A total of 70 ependymomas were diagnosed out of 2679 CNS tumors received over a period of 8 years (Jan 1994- Jan 2002), accounting for an incidence of 2.6%. There were 58 cases of intracranial ependymomas (incidence =2.16%). These were located in cerebral hemisphere (16), lateral ventricle (3). Pineal (1), 4th ventricle (37) and CP angle (1). There were 12 cases of spinal ependymomas (incidence = 0.4%). 7 of these were intramedullary and 6 were intradural extramedullary. A majority of these (42%) were located in the dorsal spine followed by cervical (33%), filum (17% ) and lumbar regions (8%). The age group of patients varied from 1-61 years. There were 50 males and 20 females. The majority of spinal cases were in age group > 30 years (mean age = 40 years) and amongst the intracranial cases, majority were below 40 (mean age = 23 years). There were 3 cases (4.2%) of Grade I ependymoma (2 cases of mvxopapillarv ependymoma and 1 case of subependymoma); 57 cases (81.5%) of ependymoma grade II (43 of these were of classical variety [Figure:1] and [Figure:2], 11 of clear cell ependymoma, 2 of papillary and 1 case of cellular ependymoma). There were 9 cases (12.8%) of anaplastic ependymoma (one of these was a clear cell ependymoma [Figure:3] and 1 case (1.5%) of ependymoblastoma [Figure:4].
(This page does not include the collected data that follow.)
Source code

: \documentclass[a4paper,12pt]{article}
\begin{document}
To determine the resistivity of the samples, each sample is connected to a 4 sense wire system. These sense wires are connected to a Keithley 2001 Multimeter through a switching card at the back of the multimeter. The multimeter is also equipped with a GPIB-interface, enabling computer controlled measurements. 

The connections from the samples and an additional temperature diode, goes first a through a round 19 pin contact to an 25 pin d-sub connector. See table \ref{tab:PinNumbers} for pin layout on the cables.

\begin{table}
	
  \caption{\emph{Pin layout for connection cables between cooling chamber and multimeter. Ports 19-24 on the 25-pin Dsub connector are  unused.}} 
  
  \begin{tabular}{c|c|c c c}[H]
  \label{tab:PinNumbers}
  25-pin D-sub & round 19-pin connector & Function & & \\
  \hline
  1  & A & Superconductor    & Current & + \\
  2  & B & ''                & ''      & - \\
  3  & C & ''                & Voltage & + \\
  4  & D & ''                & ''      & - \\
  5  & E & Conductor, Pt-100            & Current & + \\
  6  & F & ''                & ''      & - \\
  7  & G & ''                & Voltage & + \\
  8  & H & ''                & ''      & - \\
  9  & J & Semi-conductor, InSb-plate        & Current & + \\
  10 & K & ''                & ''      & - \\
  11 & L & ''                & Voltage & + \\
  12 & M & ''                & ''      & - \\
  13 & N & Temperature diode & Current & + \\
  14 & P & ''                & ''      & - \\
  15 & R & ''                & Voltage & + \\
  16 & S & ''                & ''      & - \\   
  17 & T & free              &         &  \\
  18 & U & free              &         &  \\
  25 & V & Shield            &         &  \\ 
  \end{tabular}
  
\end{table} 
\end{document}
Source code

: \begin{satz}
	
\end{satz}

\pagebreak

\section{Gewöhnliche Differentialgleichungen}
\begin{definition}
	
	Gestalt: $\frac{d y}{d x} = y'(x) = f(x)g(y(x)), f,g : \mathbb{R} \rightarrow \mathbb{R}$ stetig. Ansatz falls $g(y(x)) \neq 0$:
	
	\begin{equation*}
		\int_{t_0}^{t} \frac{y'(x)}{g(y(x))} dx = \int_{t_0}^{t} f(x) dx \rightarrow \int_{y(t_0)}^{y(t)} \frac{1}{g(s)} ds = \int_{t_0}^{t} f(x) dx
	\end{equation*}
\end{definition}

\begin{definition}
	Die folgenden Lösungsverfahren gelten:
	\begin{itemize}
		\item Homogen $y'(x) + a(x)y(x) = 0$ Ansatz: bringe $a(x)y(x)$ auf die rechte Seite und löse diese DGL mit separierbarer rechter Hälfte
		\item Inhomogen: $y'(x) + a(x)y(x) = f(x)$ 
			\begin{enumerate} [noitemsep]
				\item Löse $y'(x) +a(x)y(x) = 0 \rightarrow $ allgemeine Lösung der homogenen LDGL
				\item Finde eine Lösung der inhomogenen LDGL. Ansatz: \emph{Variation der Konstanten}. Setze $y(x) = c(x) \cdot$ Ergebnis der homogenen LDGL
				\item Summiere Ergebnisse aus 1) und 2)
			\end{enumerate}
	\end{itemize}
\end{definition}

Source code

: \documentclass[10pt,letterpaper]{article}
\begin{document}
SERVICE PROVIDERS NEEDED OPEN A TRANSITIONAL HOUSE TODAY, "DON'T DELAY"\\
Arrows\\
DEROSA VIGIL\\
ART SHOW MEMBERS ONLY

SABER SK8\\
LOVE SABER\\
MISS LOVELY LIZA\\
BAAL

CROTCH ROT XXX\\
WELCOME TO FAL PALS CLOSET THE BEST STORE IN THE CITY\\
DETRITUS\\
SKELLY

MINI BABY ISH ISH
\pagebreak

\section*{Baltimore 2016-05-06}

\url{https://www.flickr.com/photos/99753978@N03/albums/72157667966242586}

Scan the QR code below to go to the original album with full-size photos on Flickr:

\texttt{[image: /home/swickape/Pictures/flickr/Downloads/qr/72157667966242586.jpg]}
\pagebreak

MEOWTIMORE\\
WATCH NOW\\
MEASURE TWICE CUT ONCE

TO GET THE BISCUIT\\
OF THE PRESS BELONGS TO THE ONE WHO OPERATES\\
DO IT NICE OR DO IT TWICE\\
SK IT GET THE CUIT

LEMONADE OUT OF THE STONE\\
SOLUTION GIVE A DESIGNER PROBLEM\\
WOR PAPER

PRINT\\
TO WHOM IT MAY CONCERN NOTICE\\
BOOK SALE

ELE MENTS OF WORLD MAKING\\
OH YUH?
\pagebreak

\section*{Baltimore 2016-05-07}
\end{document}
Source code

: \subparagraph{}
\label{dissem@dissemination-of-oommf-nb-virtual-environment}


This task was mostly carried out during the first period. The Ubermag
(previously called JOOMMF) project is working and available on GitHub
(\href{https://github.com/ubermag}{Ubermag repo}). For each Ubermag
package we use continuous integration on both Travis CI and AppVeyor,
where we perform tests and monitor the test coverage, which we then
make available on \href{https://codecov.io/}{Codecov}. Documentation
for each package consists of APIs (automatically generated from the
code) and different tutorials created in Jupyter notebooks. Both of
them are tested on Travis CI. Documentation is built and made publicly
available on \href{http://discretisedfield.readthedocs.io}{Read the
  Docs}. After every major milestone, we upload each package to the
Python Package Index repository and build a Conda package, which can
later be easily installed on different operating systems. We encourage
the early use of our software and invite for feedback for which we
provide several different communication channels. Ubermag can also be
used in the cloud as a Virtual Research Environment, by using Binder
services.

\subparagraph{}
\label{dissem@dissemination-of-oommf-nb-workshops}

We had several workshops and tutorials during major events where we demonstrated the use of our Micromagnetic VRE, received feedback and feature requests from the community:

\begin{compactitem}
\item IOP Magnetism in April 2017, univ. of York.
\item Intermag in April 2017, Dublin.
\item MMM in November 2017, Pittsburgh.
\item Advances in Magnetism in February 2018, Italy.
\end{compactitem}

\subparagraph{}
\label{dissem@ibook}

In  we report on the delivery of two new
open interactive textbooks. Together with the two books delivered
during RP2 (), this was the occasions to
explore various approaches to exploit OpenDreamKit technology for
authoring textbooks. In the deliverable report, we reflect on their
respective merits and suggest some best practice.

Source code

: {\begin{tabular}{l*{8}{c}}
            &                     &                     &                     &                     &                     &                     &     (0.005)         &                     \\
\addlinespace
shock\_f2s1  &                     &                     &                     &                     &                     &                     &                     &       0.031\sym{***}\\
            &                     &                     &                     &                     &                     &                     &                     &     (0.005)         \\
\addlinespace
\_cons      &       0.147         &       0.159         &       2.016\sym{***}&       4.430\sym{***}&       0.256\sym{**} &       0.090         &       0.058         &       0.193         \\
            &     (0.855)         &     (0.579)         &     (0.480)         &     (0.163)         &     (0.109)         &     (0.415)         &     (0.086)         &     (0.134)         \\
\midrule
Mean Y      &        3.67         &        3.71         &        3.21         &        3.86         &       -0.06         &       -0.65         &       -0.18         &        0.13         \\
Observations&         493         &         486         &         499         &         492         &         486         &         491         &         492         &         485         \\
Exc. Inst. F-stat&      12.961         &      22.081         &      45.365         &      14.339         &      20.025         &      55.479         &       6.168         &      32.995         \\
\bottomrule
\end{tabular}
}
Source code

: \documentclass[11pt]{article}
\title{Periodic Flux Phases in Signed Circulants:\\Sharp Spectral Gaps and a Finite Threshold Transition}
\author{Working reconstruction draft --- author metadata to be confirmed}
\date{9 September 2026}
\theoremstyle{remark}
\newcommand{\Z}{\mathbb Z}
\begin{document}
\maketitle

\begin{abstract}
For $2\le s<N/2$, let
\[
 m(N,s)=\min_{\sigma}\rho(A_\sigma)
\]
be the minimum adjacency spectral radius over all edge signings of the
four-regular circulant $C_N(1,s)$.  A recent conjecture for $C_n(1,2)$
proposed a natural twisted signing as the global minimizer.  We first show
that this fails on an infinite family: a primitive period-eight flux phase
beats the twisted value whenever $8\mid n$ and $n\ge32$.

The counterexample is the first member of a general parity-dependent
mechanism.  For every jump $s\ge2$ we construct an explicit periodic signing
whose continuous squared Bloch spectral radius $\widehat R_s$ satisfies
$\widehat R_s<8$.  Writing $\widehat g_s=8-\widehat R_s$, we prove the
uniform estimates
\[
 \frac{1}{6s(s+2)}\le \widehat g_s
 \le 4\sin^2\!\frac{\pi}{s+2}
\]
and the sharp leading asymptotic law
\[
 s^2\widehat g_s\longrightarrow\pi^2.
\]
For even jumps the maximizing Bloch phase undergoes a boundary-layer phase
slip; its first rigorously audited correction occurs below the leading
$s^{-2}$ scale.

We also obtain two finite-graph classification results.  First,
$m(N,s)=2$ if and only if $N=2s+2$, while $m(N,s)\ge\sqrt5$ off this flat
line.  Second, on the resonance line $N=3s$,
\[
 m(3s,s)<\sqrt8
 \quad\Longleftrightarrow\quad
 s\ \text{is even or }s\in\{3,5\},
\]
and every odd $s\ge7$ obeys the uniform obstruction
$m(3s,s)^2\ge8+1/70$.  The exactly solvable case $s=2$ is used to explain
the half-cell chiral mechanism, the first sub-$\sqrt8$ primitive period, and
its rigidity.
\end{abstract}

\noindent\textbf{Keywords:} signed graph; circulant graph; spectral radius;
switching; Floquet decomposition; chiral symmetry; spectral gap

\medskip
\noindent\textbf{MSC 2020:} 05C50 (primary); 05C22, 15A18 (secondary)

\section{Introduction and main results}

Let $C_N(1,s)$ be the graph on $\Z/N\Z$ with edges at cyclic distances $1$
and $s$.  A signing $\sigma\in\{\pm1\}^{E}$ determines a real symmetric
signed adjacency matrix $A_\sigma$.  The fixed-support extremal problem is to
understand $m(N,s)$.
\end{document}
Distribution of GFAP and EMA was variable amongst various tumor grades. GFAP immunopositivity was mainly seen in the ependymal cells and the cell processes forming the perivascular pseudorosettes [Figure:5]. In some cases, cells forming tubules, and more solid groups showed positive cytoplasmic staining [Figure:6] and [Figure:7]. Diffuse GFAP immunopositivity was maximum in low grade (Grade II) tumors (85.9% cases) as compared to grade III tumors (62.5% cases) The tumor cells showed membranous positivity for EMA, which was either focal or was distributed uniformly throughout the tumour [Figure:8]. Diffuse expression of EMA was slightly higher in grade III tumors as compared to Grade II tumors (55.5% vs 47.4 %). The mean Ki-67 and p53 proliferative indices [Figure:9] and [Figure:10], were significantly higher in grade III tumors (5.1 and 4.3%) as compared to grade I (0.6 and 0.1%) and grade II tumors ( 0.9 and 0.7%). The difference in expression for both Ki67 and p 53 was highly significant between grade II and grade III tumors (P value . There was only one case of ependymoblastoma in which Ki-67 index was 13% and p53 index was 18%. The range for both these indices was maximum in grade III tumors. It varied from 1.9 - 12% for Ki-67 and 0.4 - 12% for p53. 4 out of 11 cases of clear cell ependymomas showed higher ki 67 labeling indices as compared to classical grade II ependymoma, but the difference was not statistically significant (mean Ki67 and p53 indices in clear cell ependymomas was 1.5 and 0.6 respectively). The mean, median, mode and range of p53 and Ki67 in various tumor grades have been highlighted in [Table:1]. There were only 2 cases of papillary ependymomas and the Ki -67 and p53 indices were not different from classical grade II ependymomas. However more cases are required to comment upon the usefulness of these markers for determining the prognosis in these subtypes of grade II ependymomas.

 Discussion



The correlation of histopathological parameters like mitosis, anaplasia, necrosis and endothelial hyperplasia with outcome in ependymomas has been notoriously erratic. Although tumors are classified as being of either low grade or anaplastic/malignant based on presence of a constellation of worrisome histological features, the correlation between assigned histological grade and clinical outcome is not always good.[15] Analysis of individual histological features in survival stuies identifies virtually none with convincing prognostic value.[4],[16],[17],[18]

The prognostic significance of other factors like patient's age, tumor location, volume of resection, protocols of adjuvant therapy have been intensively examined but numerous studies have yielded conflicting results,[19] The present study was conducted with the objectives of knowing the incidence of ependymomas and the various morphological types; to evaluate the expression of p53 and Ki- 67 in different morphological types.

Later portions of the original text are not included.